The Exact Nature of My Wrongs
April 2, 2012
Last Wednesday, I embarked on the first leg of my Fifth Step journey and it was amazing. It was mainly sad, recalling to my sponsor some terrible experiences in my early childhood which most certainly helped grow this addiction in me. And yet, it was incredibly cathartic. By the time I was done with writing my Fourth Step, I had sixty pages of resentments and gratitude, fears and courage, sexual history, and character defects and attributes.
I’m thankful my sponsor structured this dualistic written version of the Fourth Step, so that I wouldn’t be mired solely in my character defects but in my good qualities, too. What my recovery text calls “character defects,” my therapist rightly calls “survival mechanisms” which became more hurtful than useful long after they were first employed. I’ve officially begun the release of my past and ongoing tensions. I’m also able to look at what goodness and healthiness was still able to shine through the course of my life, despite my raging addiction.

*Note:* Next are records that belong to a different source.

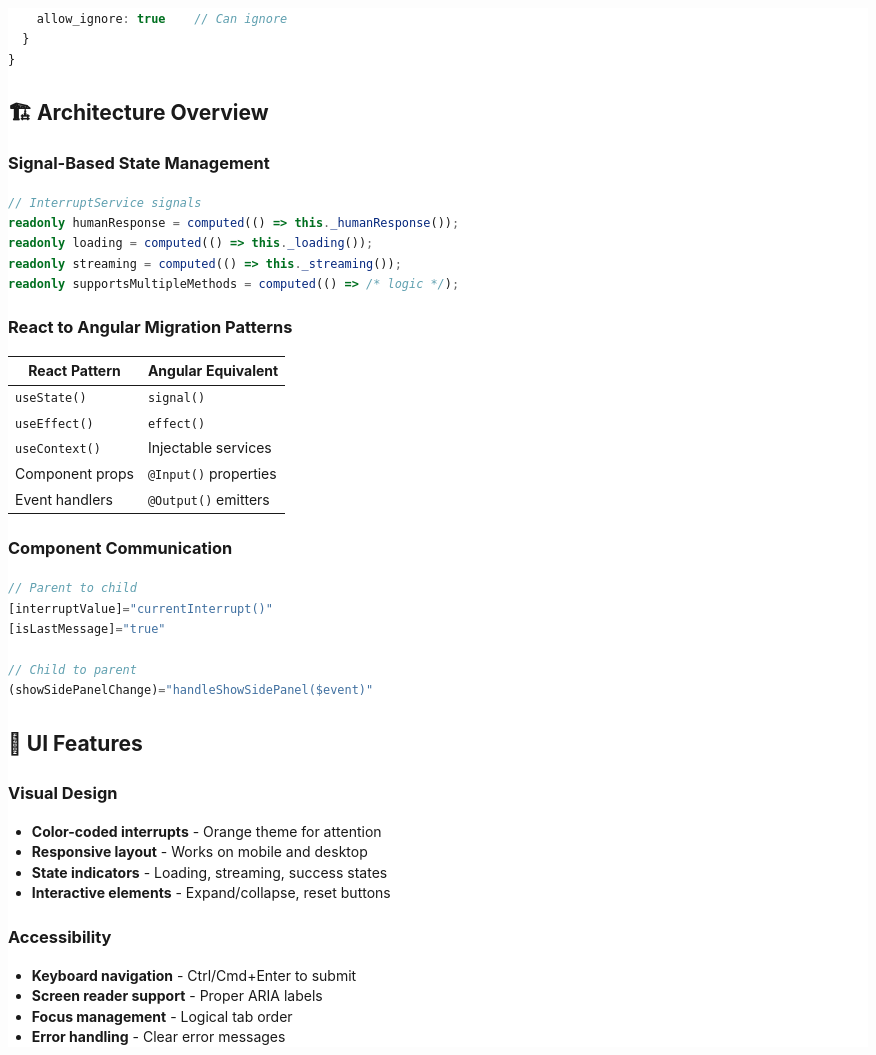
 ```typescript
    allow_ignore: true    // Can ignore
  }
}
```

## 🏗️ Architecture Overview

### Signal-Based State Management
```typescript
// InterruptService signals
readonly humanResponse = computed(() => this._humanResponse());
readonly loading = computed(() => this._loading());
readonly streaming = computed(() => this._streaming());
readonly supportsMultipleMethods = computed(() => /* logic */);
```

### React to Angular Migration Patterns

| React Pattern | Angular Equivalent |
|---------------|-------------------|
| `useState()` | `signal()` |
| `useEffect()` | `effect()` |
| `useContext()` | Injectable services |
| Component props | `@Input()` properties |
| Event handlers | `@Output()` emitters |

### Component Communication
```typescript
// Parent to child
[interruptValue]="currentInterrupt()"
[isLastMessage]="true"

// Child to parent
(showSidePanelChange)="handleShowSidePanel($event)"
```

## 🎨 UI Features

### Visual Design
- **Color-coded interrupts** - Orange theme for attention
- **Responsive layout** - Works on mobile and desktop
- **State indicators** - Loading, streaming, success states
- **Interactive elements** - Expand/collapse, reset buttons

### Accessibility
- **Keyboard navigation** - Ctrl/Cmd+Enter to submit
- **Screen reader support** - Proper ARIA labels
- **Focus management** - Logical tab order
- **Error handling** - Clear error messages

I’m thankful because although I walked in the doors to my first meeting almost three and a half years ago, frightened and psychically beating the crap out of myself, I’ve found that through Steps Three, Four, and Five, I am learning to utilize the tools of my recovery fairly readily. I am admitting my powerlessness and unmanageability; acknowledging and working through denial; admitting how many loved ones I’ve hurt in the wake of my addiction; and ultimately feeling contrite, but also remembering to be compassionate with myself, too.
Something I’ve read says, I didn’t choose to be a sex addict, but now that I admit I am addicted and am actively working in recovery, I am ready to do the work of unpacking all that’s lead up to right here and now; this moment in sharing my inventory. As I unveil my past behavior, I work on not repeating it, as well. As I heal my spiritual illness, I can face the past in order to even more healthily deal with my present circumstances. The Fourth and Fifth Steps go a long way toward the healing catharsis of the Twelve Step process. It most definitely feels like what it is, which is cleaning my spiritual and emotional house.